C’est en effet une décision cynique d’éviter l’effet dissuasif de qualifier de tels actes de «terrorisme», comme s’ils n’avaient aucune conséquence matérielle pour l’avenir de la protection de l’eau et des terres autochtones et d’autres mouvements sociaux. En tant qu’équipe de soutien de Reznicek a écrit dans un communiqué lundi, “les procureurs fédéraux n’ont poursuivi les améliorations du terrorisme contre Reznicek qu’après que 84 représentants du Congrès ont écrit une lettre en 2017 au procureur général Jeff Sessions demandant que Reznicek et d’autres manifestants qui trafiquent les pipelines soient poursuivis en tant que terroristes nationaux.” Ces membres du Congrès, notez les partisans de Reznicek, ont reçu ensemble 36 millions de dollars en contributions de campagne de l’industrie pétrolière et gazière.

Les décisions sur lesquelles des actions sont qualifiées de « terrorisme » sont toujours politiques.

Les décisions concernant les actions qualifiées de « terroristes » sont toujours politiques, et dans ce cas-ci ouvertement compte tenu de la pression manifeste exercée sur les procureurs par les politiciens et leurs partisans de l’industrie. L’affirmation d’Ebinger – selon laquelle elle aurait imposé la peine excessive de huit ans avec ou sans l’amélioration de la terreur déclenchée – ne peut être considérée comme le dernier mot ici. Reportant sur le cas de Reznicek, ABC News – un média peu aligné sur la gauche environnementale – a noté que ni le meurtrier suprémaciste blanc Dylann Roof ni le néonazi déclaré James Fields, qui a enfoncé sa voiture dans des manifestants antifascistes à Charlottesville, en Virginie, n’ont reçu un acte terroriste amélioration lors de la condamnation.

L’équipe juridique de Reznicek continuera de contester sa condamnation devant la justice, d’autant plus que la question de l’application abusive d’une bonification antiterroriste reste ouverte, malgré la décision des juges cette semaine.

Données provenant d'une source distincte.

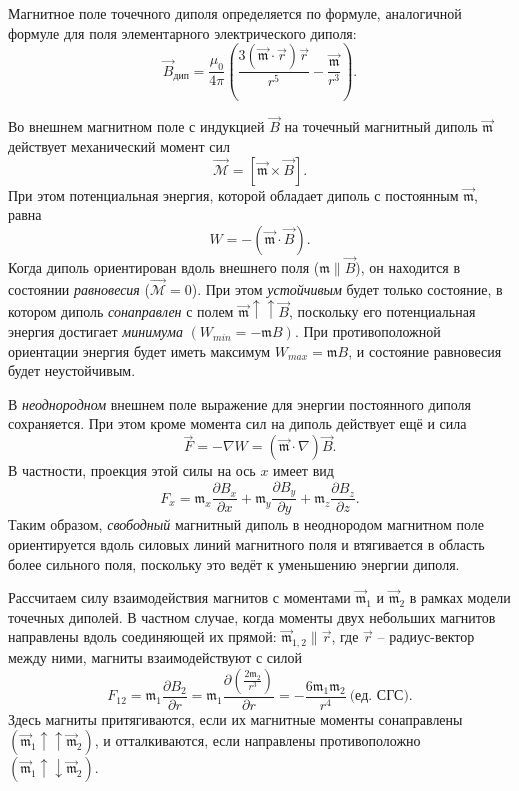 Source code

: \documentclass[a4paper,10pt]{article}
\begin{document}
Магнитное поле точечного диполя определяется по формуле, аналогичной формуле для поля элементарного электрического диполя:\[\vec{B}_{\text{дип}}=\frac{\mu_0}{4\pi}\left(\frac{3\left(\vec{\mathfrak{m}}\cdot\vec{r}\right)\vec{r}}{r^5}-\frac{\vec{\mathfrak{m}}}{r^3}\right).\]

Во внешнем магнитном поле с индукцией $\vec{B}$ на точечный магнитный диполь $\vec{\mathfrak{m}}$ действует механический момент сил\[\vec{\mathcal{M}}=\left[\vec{\mathfrak{m}}\times\vec{B}\right].\]При этом потенциальная энергия, которой обладает диполь с постоянным $\vec{\mathfrak{m}}$, равна\[W=-\left(\vec{\mathfrak{m}}\cdot\vec{B}\right).\]Когда диполь ориентирован вдоль внешнего поля ($\mathfrak{m}\parallel\vec{B}$), он находится в состоянии \textit{равновесия} ($\vec{\mathcal{M}}=0$). При этом \textit{устойчивым} будет только состояние, в котором диполь \textit{сонаправлен} с полем $\vec{\mathfrak{m}}\uparrow\uparrow\vec{B}$, поскольку его потенциальная энергия достигает \textit{минимума} $(W_{min}=-\mathfrak{m}B)$. При противоположной ориентации энергия будет иметь максимум $W_{max}=\mathfrak{m}B$, и состояние равновесия будет неустойчивым.

В \textit{неоднородном} внешнем поле выражение для энергии постоянного диполя сохраняется. При этом кроме момента сил на диполь действует ещё и сила\[\vec{F}=-\nabla W=\left(\vec{\mathfrak{m}}\cdot\nabla\right)\vec{B}.\]В частности, проекция этой силы на ось $x$ имеет вид\[F_x=\mathfrak{m}_x\frac{\partial B_x}{\partial x}+\mathfrak{m}_y\frac{\partial B_y}{\partial y}+\mathfrak{m}_z\frac{\partial B_z}{\partial z}.\]Таким образом, \textit{свободный} магнитный диполь в неоднородом магнитном поле ориентируется вдоль силовых линий магнитного поля и втягивается в область более сильного поля, поскольку это ведёт к уменьшению энергии диполя.

Рассчитаем силу взаимодействия магнитов с моментами $\vec{\mathfrak{m}}_1$ и $\vec{\mathfrak{m}}_2$ в рамках модели точечных диполей. В частном случае, когда моменты двух небольших магнитов направлены вдоль соединяющей их прямой: $\vec{\mathfrak{m}}_{1,2}\parallel\vec{r}$, где $\vec{r}$ -- радиус-вектор между ними, магниты взаимодействуют с силой\[F_{12}=\mathfrak{m}_1\frac{\partial B_2}{\partial r}=\mathfrak{m}_1\frac{\partial\left(\frac{2\mathfrak{m}_2}{r^3}\right)}{\partial r}=-\frac{6\mathfrak{m}_1\mathfrak{m}_2}{r^4}\ \text{(ед. СГС).}\]Здесь магниты притягиваются, если их магнитные моменты сонаправлены $(\vec{\mathfrak{m}}_1\uparrow\uparrow\vec{\mathfrak{m}}_2)$, и отталкиваются, если направлены противоположно $(\vec{\mathfrak{m}}_1\uparrow\downarrow\vec{\mathfrak{m}}_2)$.
\end{document}
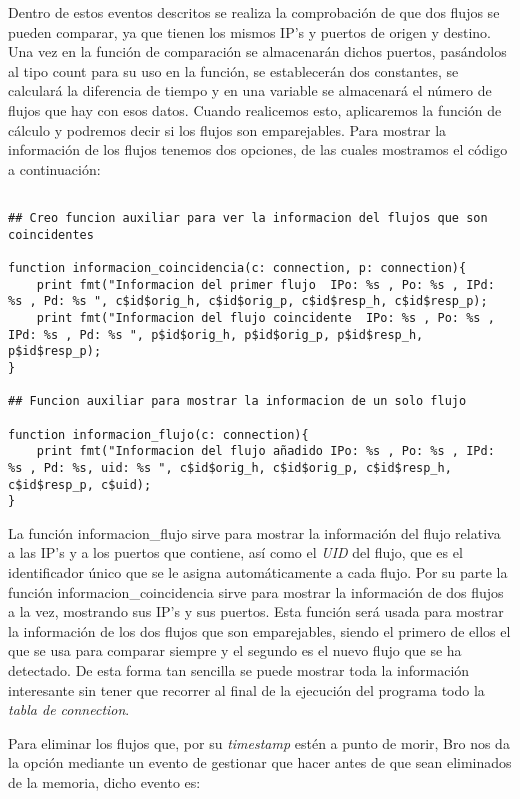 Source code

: Dentro de estos eventos descritos se realiza la comprobación de que dos 
flujos se pueden comparar, ya que tienen los mismos IP’s y puertos de 
origen y destino. Una vez en la función de comparación se almacenarán 
dichos puertos, pasándolos al tipo count para su uso en la función, se 
establecerán dos constantes, se calculará la diferencia de tiempo y en 
una variable se almacenará el número de flujos que hay con esos datos. 
Cuando realicemos esto, aplicaremos la función de cálculo y podremos 
decir si los flujos son emparejables.
\intro
Para mostrar la información de los flujos tenemos dos opciones, de las 
cuales mostramos el código a continuación:
\intro
\begin{lstlisting}[style=CodigoC]

## Creo funcion auxiliar para ver la informacion del flujos que son coincidentes

function informacion_coincidencia(c: connection, p: connection){
    print fmt("Informacion del primer flujo  IPo: %s , Po: %s , IPd: %s , Pd: %s ", c$id$orig_h, c$id$orig_p, c$id$resp_h, c$id$resp_p);
    print fmt("Informacion del flujo coincidente  IPo: %s , Po: %s , IPd: %s , Pd: %s ", p$id$orig_h, p$id$orig_p, p$id$resp_h, p$id$resp_p);
}

## Funcion auxiliar para mostrar la informacion de un solo flujo

function informacion_flujo(c: connection){
    print fmt("Informacion del flujo añadido IPo: %s , Po: %s , IPd: %s , Pd: %s, uid: %s ", c$id$orig_h, c$id$orig_p, c$id$resp_h, c$id$resp_p, c$uid);
}

\end{lstlisting}

La función informacion\_flujo sirve para mostrar la información del flujo 
relativa a las IP’s y a los puertos que contiene, así como el \textit{UID} 
del flujo, que es el identificador único que se le asigna automáticamente 
a cada flujo. 
\intro
Por su parte la función informacion\_coincidencia sirve para mostrar la 
información de dos flujos a la vez, mostrando sus IP’s y sus puertos. 
Esta función será usada para mostrar la información de los dos flujos que 
son emparejables, siendo el primero de ellos el que se usa para comparar siempre 
y el segundo es el nuevo flujo que se ha detectado. De esta forma tan sencilla 
se puede mostrar toda la información interesante sin tener que recorrer al final de 
la ejecución del programa todo la \textit{tabla de connection}.

\intro
Para eliminar los flujos que, por su \textit{timestamp} estén a punto de morir, Bro nos 
da la opción mediante un evento de gestionar que hacer antes de que sean eliminados 
de la memoria, dicho evento es:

Une audience plénière devant le 8e circuit, un appel devant la Cour suprême d’extrême droite ou une demande de clémence du président Joe Biden sont toutes des options techniques, mais pratiquement aucun de ces sites d’optimisme.

Alors que ses batailles juridiques se poursuivent, Reznicek, dont les actes de sabotage la placent fermement du bon côté de l’histoire, sinon de la loi, mérite un soutien public sans réserve. Comme elle l’a noté dans sa déclaration de 2017 revendiquant la responsabilité des actions contre le pipeline Dakota Access : « Nous avons agi avec notre cœur et n’avons jamais menacé la vie humaine ni les biens personnels. Ce que nous avons fait, c’est lutter contre une société privée qui s’est répandue dans tout le pays en saisissant des terres et en polluant l’approvisionnement en eau de notre pays.